While the European Union's Restriction of Hazardous Substances directive has garnered the lion's share of compliance headlines this year, regulatory compliance is second nature in many manufacturing industries. Food manufacturers, pharmaceutical companies and medical device makers long have operated under the watchful eye of the U.S. Food and Drug Administration, for example. The aerospace industry must meet Federal Aviation Administration requirements. And there are many others.

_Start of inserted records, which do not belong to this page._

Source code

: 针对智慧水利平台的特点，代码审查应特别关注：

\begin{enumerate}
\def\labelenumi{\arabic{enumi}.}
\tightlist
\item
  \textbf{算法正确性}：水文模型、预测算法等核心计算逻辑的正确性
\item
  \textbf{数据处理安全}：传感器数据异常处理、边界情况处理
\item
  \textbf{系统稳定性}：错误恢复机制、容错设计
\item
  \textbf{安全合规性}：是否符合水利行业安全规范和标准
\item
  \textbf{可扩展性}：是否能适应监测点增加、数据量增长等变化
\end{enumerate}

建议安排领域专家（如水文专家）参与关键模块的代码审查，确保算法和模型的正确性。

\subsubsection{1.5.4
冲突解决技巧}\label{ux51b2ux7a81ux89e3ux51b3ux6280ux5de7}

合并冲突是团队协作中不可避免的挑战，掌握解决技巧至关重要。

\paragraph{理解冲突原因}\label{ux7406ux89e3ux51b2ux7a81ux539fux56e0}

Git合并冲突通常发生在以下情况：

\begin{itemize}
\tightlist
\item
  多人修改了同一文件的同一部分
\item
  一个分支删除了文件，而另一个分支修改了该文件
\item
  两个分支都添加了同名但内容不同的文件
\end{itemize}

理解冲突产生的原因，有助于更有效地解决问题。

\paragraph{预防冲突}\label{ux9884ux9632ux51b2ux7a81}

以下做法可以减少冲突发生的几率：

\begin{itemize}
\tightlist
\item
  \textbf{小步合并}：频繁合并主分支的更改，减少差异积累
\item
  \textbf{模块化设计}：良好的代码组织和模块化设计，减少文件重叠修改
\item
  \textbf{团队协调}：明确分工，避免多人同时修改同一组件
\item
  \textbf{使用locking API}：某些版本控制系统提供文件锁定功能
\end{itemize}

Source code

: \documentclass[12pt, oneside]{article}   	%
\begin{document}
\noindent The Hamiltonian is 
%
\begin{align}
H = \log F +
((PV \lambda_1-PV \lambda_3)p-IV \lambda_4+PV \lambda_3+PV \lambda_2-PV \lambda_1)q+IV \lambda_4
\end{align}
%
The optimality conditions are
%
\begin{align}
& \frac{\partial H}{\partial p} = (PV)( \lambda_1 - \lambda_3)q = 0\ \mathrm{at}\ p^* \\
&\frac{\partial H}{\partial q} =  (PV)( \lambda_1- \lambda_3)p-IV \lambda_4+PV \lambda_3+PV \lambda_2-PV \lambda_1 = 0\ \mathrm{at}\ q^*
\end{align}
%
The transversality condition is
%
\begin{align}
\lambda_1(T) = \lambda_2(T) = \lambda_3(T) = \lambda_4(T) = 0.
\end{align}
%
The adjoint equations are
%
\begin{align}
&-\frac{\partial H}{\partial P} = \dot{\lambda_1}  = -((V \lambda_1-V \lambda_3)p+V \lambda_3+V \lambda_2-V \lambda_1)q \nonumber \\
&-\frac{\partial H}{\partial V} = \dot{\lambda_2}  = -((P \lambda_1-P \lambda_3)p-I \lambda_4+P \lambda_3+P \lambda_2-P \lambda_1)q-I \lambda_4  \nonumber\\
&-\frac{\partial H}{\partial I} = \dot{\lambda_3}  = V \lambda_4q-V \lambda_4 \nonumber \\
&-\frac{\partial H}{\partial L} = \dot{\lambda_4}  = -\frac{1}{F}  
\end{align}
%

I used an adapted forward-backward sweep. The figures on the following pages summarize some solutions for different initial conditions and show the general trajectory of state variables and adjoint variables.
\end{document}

The complexities of compliance can be enormous. For medical device manufacturers, for example, one of the biggest challenges "is complying with a multitude of regulations involving validation of the quality and efficacy of their products, but also their manufacturing and service processes," says Jim Brown, vice president, global innovation and engineering research for analyst firm Aberdeen Group.
And technology is playing "an increasingly significant role" in helping firms integrate compliance requirements into existing business processes, according to AMR Research. The consulting firm predicts that some $27.3 billion will be spent on compliance initiatives in 2006, with nearly $9 billion of that earmarked for technology.
Product lifecycle management (PLM) solutions are helping meet the need. "PLM vendors are recognizing the need to help their customers deal with the tangle of regulations -- whether internal, customer-specified, or external -- that impact their product development cycles," says Aberdeen's Brown.
ArthroCare Corp. is familiar with the tangle of regulations, and the aid appropriate technology can provide. The Austin, Texas-based manufacturer of minimally invasive surgical products recently was honored for the second consecutive year as one of the 100 fastest-growing publicly traded technology companies. Such growth presents challenges, however. As a manufacturer of medical devices, ArthroCare operates in a highly regulated industry and must meet stringent quality-system requirements of the U.S. Food and Drug Administration. Those requirements include a documented corrective-action system, which ArthoCare initially met via a paper-based system. That meant printing out forms, routing them to the appropriate personnel, and manually tracking their progress.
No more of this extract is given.